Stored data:
---

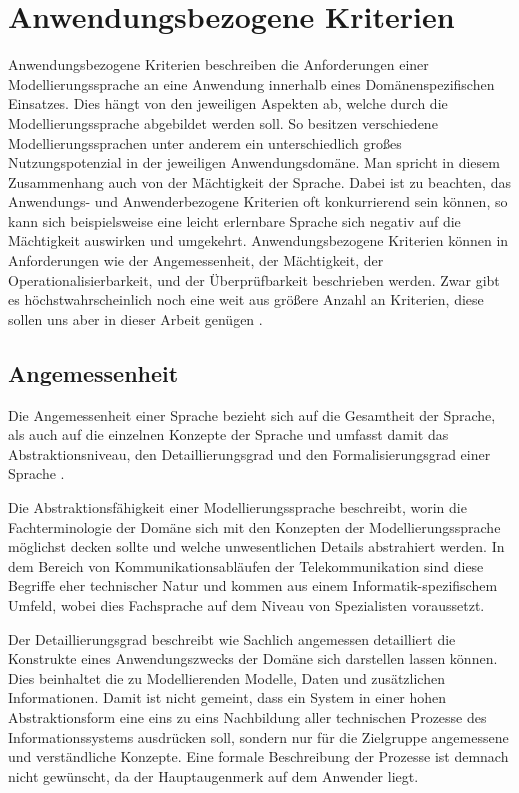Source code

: \section{Anwendungsbezogene Kriterien}
\label{sc:AnwendungsbezogeneKriterien}
Anwendungsbezogene Kriterien beschreiben die Anforderungen einer Modellierungssprache an eine Anwendung innerhalb eines Domänenspezifischen Einsatzes.
Dies hängt von den jeweiligen Aspekten ab, welche durch die Modellierungssprache abgebildet werden soll.
So besitzen verschiedene Modellierungssprachen unter anderem ein unterschiedlich großes Nutzungspotenzial in der jeweiligen Anwendungsdomäne.
Man spricht in diesem Zusammenhang auch von der Mächtigkeit der Sprache.
Dabei ist zu beachten, das Anwendungs- und Anwenderbezogene Kriterien oft konkurrierend sein können,
so kann sich beispielsweise eine leicht erlernbare Sprache sich negativ auf die Mächtigkeit auswirken und umgekehrt.
Anwendungsbezogene Kriterien können in Anforderungen wie der Angemessenheit, der Mächtigkeit, der Operationalisierbarkeit,
und der Überprüfbarkeit beschrieben werden.
Zwar gibt es höchstwahrscheinlich noch eine weit aus größere Anzahl an Kriterien, diese sollen uns aber in dieser Arbeit genügen \cite[95\psq]{JaneFroeming_2009}.
\subsection{Angemessenheit}
\label{ssc:Angemessenheit}
Die Angemessenheit einer Sprache bezieht sich auf die Gesamtheit der Sprache,
als auch auf die einzelnen Konzepte der Sprache und umfasst damit das Abstraktionsniveau, den Detaillierungsgrad und den Formalisierungsgrad einer Sprache \cite[97]{Lobe_2015}.

Die Abstraktionsfähigkeit einer Modellierungssprache beschreibt, worin die Fachterminologie der Domäne sich mit den Konzepten der Modellierungssprache möglichst decken sollte und welche unwesentlichen Details abstrahiert werden. In dem Bereich von Kommunikationsabläufen der Telekommunikation sind diese Begriffe eher technischer Natur und kommen aus einem Informatik-spezifischem Umfeld, wobei dies Fachsprache auf dem Niveau von Spezialisten voraussetzt. 

Der Detaillierungsgrad beschreibt wie Sachlich angemessen detailliert die Konstrukte eines Anwendungszwecks der Domäne sich darstellen lassen können. Dies beinhaltet die zu Modellierenden Modelle, Daten und zusätzlichen Informationen. Damit ist nicht gemeint, dass ein System in einer hohen Abstraktionsform eine eins zu eins Nachbildung aller technischen Prozesse des Informationssystems ausdrücken soll,
sondern nur für die Zielgruppe angemessene und verständliche Konzepte. Eine formale Beschreibung der Prozesse ist demnach nicht gewünscht, da der Hauptaugenmerk auf dem Anwender liegt.

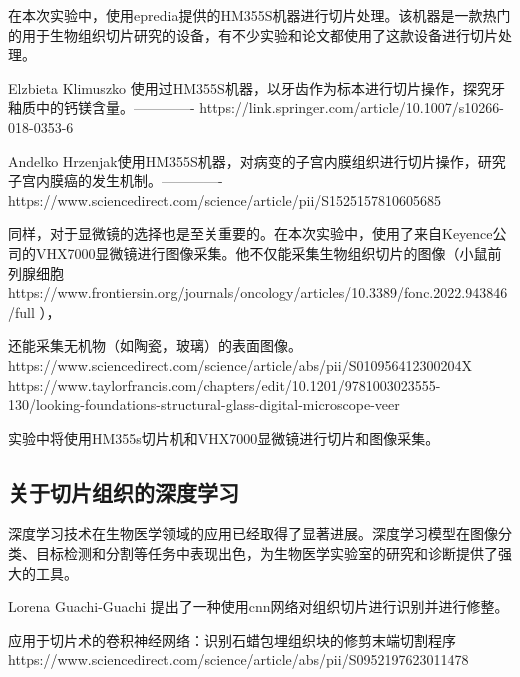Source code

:在本次实验中，使用epredia提供的HM355S机器进行切片处理。该机器是一款热门的用于生物组织切片研究的设备，有不少实验和论文都使用了这款设备进行切片处理。

Elzbieta Klimuszko 使用过HM355S机器，以牙齿作为标本进行切片操作，探究牙釉质中的钙镁含量。-------------
https://link.springer.com/article/10.1007/s10266-018-0353-6


Andelko Hrzenjak使用HM355S机器，对病变的子宫内膜组织进行切片操作，研究子宫内膜癌的发生机制。-------------
https://www.sciencedirect.com/science/article/pii/S1525157810605685

同样，对于显微镜的选择也是至关重要的。在本次实验中，使用了来自Keyence公司的VHX7000显微镜进行图像采集。他不仅能采集生物组织切片的图像（小鼠前列腺细胞
https://www.frontiersin.org/journals/oncology/articles/10.3389/fonc.2022.943846/full
），


还能采集无机物（如陶瓷，玻璃）的表面图像。
https://www.sciencedirect.com/science/article/abs/pii/S010956412300204X
https://www.taylorfrancis.com/chapters/edit/10.1201/9781003023555-130/looking-foundations-structural-glass-digital-microscope-veer

实验中将使用HM355s切片机和VHX7000显微镜进行切片和图像采集。





\subsection{关于切片组织的深度学习}


深度学习技术在生物医学领域的应用已经取得了显著进展。深度学习模型在图像分类、目标检测和分割等任务中表现出色，为生物医学实验室的研究和诊断提供了强大的工具。

Lorena Guachi-Guachi 提出了一种使用cnn网络对组织切片进行识别并进行修整。

应用于切片术的卷积神经网络：识别石蜡包埋组织块的修剪末端切割程序
https://www.sciencedirect.com/science/article/abs/pii/S0952197623011478


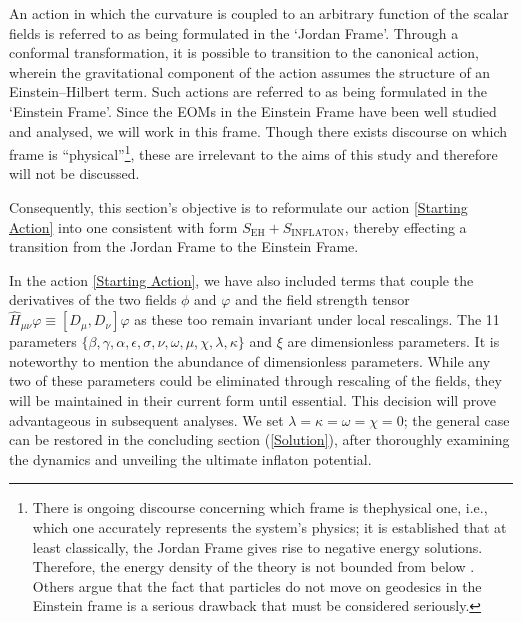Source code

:\documentclass[aps,prd,reprint,preprintnumbers,showpacs,floatfix,nofootinbib,superscript address]{revtex4-2}
\newcommand{\wb}[1]{{\color[RGB]{255,0,0}{\textbf{\textit{[WB: #1]}}}}}
\begin{document}
An action in which the curvature is coupled to an arbitrary function of the scalar fields is referred to as being formulated in the `Jordan Frame'. Through a conformal transformation, it is possible to transition to the canonical action, wherein the gravitational component of the action assumes the structure of an Einstein--Hilbert term. Such actions are referred to as being formulated in the `Einstein Frame'. Since the EOMs in the Einstein Frame have been well studied and analysed, we will work in this frame. Though there exists discourse on which frame is ``physical''\footnote{There is ongoing discourse concerning which frame is thephysical one, i.e., which one accurately represents the system's physics; it is established that at least classically, the Jordan Frame gives rise to negative energy solutions. Therefore, the energy density of the theory is not bounded from below \cite{faraoni_einstein_1999, faraoni_conformal_1998, magnano_physical_1994}. Others argue that the fact that particles do not move on geodesics in the Einstein frame is a serious drawback that must be considered seriously.}, these are irrelevant to the aims of this study and therefore will not be discussed.

Consequently, this section's objective is to reformulate our action \cref{Starting Action} into one consistent with form $S_{\text{EH}} + S_{\text{INFLATON}}$, thereby effecting a transition from the Jordan Frame to the Einstein Frame.

In the action \cref{Starting Action}, we have also included terms that couple the derivatives of the two fields $\phi$ and $\varphi$ and the field strength tensor $\hat{H}_{\mu\nu}\varphi \equiv [D_\mu,D_\nu]\varphi$ as these too remain invariant under local rescalings. The 11 parameters $\{\beta, \gamma, \alpha, \epsilon, \sigma, \nu, \omega, \mu, \chi ,\lambda, \kappa\}$ and $\xi$ are dimensionless parameters. It is noteworthy to mention the abundance of dimensionless parameters. While any two of these parameters could be eliminated through rescaling of the fields, they will be maintained in their current form until essential. This decision will prove advantageous in subsequent analyses. We set $\lambda = \kappa = \omega = \chi= 0$; the general case can be restored in the concluding section (\cref{Solution}), after thoroughly examining the dynamics and unveiling the ultimate inflaton potential.
\end{document}
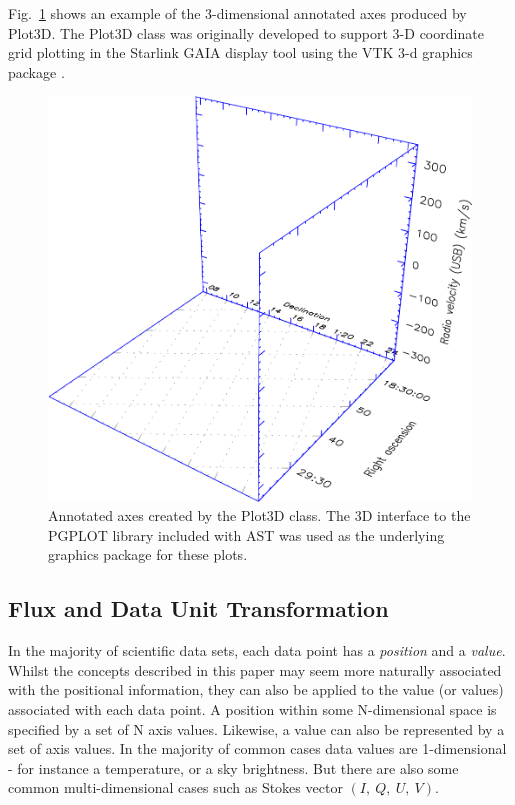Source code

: \documentclass[final,authoryear,5p,times,twocolumn]{elsarticle}
\begin{document}
Fig.~\ref{fig:3dplot} shows an example of the 3-dimensional annotated axes
produced by Plot3D. The Plot3D class was originally developed to
support 3-D coordinate grid plotting in the Starlink GAIA display tool
\citep[][]{2008ASPC..394..339D} using the VTK 3-d graphics
package \citep{Hanwell2015}.

\begin{figure}[h]
\centering
\includegraphics[width=\columnwidth]{3dplot}
\caption{Annotated axes created by the Plot3D class. The 3D interface to the
PGPLOT library included with AST was used as the underlying graphics package
for these plots.}
\label{fig:3dplot}
\end{figure}


\subsection{Flux and Data Unit Transformation}

In the majority of scientific data sets, each data point has a
\emph{position} and a \emph{value}. Whilst the concepts described in this
paper may seem more naturally associated with the positional information,
they can also be applied to the value (or values) associated with each
data point. A position within some N-dimensional space is specified by a
set of N axis values. Likewise, a value can also be represented by a set
of axis values. In the majority of common cases data values are
1-dimensional - for instance a temperature, or a sky brightness. But
there are also some common multi-dimensional cases such as Stokes vector
$(I,~Q,~U,~V)$.
\end{document}
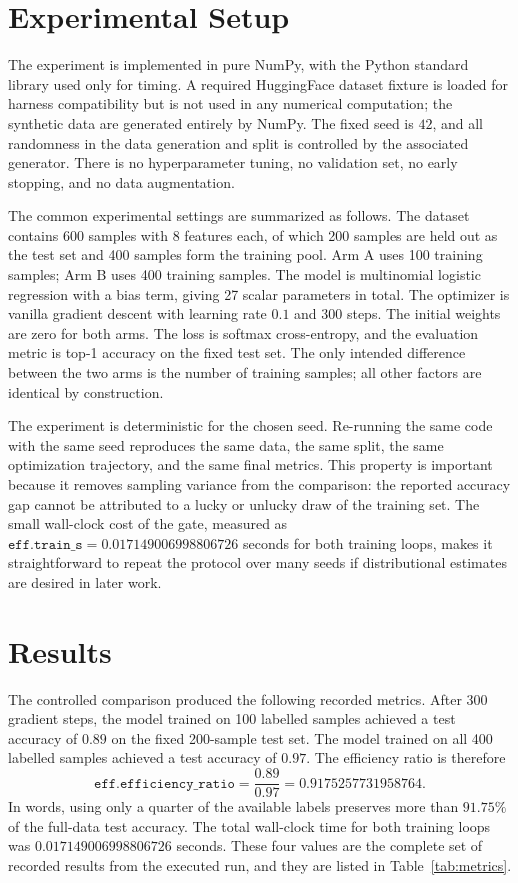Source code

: \documentclass[10pt]{article}
\begin{document}
\section{Experimental Setup}
The experiment is implemented in pure NumPy, with the Python standard library used only for timing. A required HuggingFace dataset fixture is loaded for harness compatibility but is not used in any numerical computation; the synthetic data are generated entirely by NumPy. The fixed seed is \(42\), and all randomness in the data generation and split is controlled by the associated generator. There is no hyperparameter tuning, no validation set, no early stopping, and no data augmentation.

The common experimental settings are summarized as follows. The dataset contains 600 samples with 8 features each, of which 200 samples are held out as the test set and 400 samples form the training pool. Arm A uses 100 training samples; Arm B uses 400 training samples. The model is multinomial logistic regression with a bias term, giving 27 scalar parameters in total. The optimizer is vanilla gradient descent with learning rate \(0.1\) and 300 steps. The initial weights are zero for both arms. The loss is softmax cross-entropy, and the evaluation metric is top-1 accuracy on the fixed test set. The only intended difference between the two arms is the number of training samples; all other factors are identical by construction.

The experiment is deterministic for the chosen seed. Re-running the same code with the same seed reproduces the same data, the same split, the same optimization trajectory, and the same final metrics. This property is important because it removes sampling variance from the comparison: the reported accuracy gap cannot be attributed to a lucky or unlucky draw of the training set. The small wall-clock cost of the gate, measured as \(\texttt{eff.train\_s} = 0.017149006998806726\) seconds for both training loops, makes it straightforward to repeat the protocol over many seeds if distributional estimates are desired in later work.

\section{Results}
The controlled comparison produced the following recorded metrics. After 300 gradient steps, the model trained on 100 labelled samples achieved a test accuracy of \(0.89\) on the fixed 200-sample test set. The model trained on all 400 labelled samples achieved a test accuracy of \(0.97\). The efficiency ratio is therefore
\[
\texttt{eff.efficiency\_ratio}
= \frac{0.89}{0.97}
= 0.9175257731958764.
\]
In words, using only a quarter of the available labels preserves more than \(91.75\%\) of the full-data test accuracy. The total wall-clock time for both training loops was \(0.017149006998806726\) seconds. These four values are the complete set of recorded results from the executed run, and they are listed in Table~\ref{tab:metrics}.
\end{document}

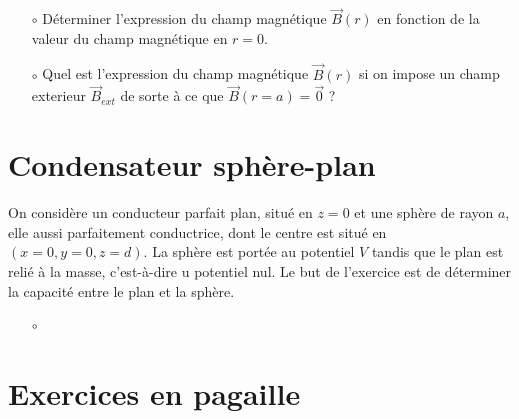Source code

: \documentclass{report}
\begin{document}
\begin{itemize}

	\item[$\circ$] Déterminer l'expression du champ magnétique $\vec{B}(r)$ en fonction de la valeur du champ magnétique en $r=0$.
	\item[$\circ$] Quel est l'expression du champ magnétique $\vec{B}(r)$ si on impose un champ exterieur $\vec{B}_{ext}$ de sorte à ce que  $\vec{B}(r=a)=\vec{0}$ ?

\end{itemize}

\newpage

\section*{Condensateur sphère-plan}

On considère un conducteur parfait plan, situé en $z=0$ et une sphère de rayon $a$, elle aussi parfaitement conductrice, dont le centre est situé en $(x=0, y=0, z=d)$. La sphère est portée au potentiel $V$ tandis que le plan est relié à la masse, c'est-à-dire u potentiel nul. Le but de l'exercice est de déterminer la capacité entre le plan et la sphère.

\begin{itemize}

	\item[$\circ$] 

\end{itemize}

\newpage

\section*{Exercices en pagaille}
\end{document}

---

» **EXERCISE PROMPT**: What you give back must match the lines from the start of the records through the line that contains "als auch auf", exactly, with the pictures left out.

» **FINISHED TASK**:
Source code

: \section{Anwendungsbezogene Kriterien}
\label{sc:AnwendungsbezogeneKriterien}
Anwendungsbezogene Kriterien beschreiben die Anforderungen einer Modellierungssprache an eine Anwendung innerhalb eines Domänenspezifischen Einsatzes.
Dies hängt von den jeweiligen Aspekten ab, welche durch die Modellierungssprache abgebildet werden soll.
So besitzen verschiedene Modellierungssprachen unter anderem ein unterschiedlich großes Nutzungspotenzial in der jeweiligen Anwendungsdomäne.
Man spricht in diesem Zusammenhang auch von der Mächtigkeit der Sprache.
Dabei ist zu beachten, das Anwendungs- und Anwenderbezogene Kriterien oft konkurrierend sein können,
so kann sich beispielsweise eine leicht erlernbare Sprache sich negativ auf die Mächtigkeit auswirken und umgekehrt.
Anwendungsbezogene Kriterien können in Anforderungen wie der Angemessenheit, der Mächtigkeit, der Operationalisierbarkeit,
und der Überprüfbarkeit beschrieben werden.
Zwar gibt es höchstwahrscheinlich noch eine weit aus größere Anzahl an Kriterien, diese sollen uns aber in dieser Arbeit genügen \cite[95\psq]{JaneFroeming_2009}.
\subsection{Angemessenheit}
\label{ssc:Angemessenheit}
Die Angemessenheit einer Sprache bezieht sich auf die Gesamtheit der Sprache,
als auch auf die einzelnen Konzepte der Sprache und umfasst damit das Abstraktionsniveau, den Detaillierungsgrad und den Formalisierungsgrad einer Sprache \cite[97]{Lobe_2015}.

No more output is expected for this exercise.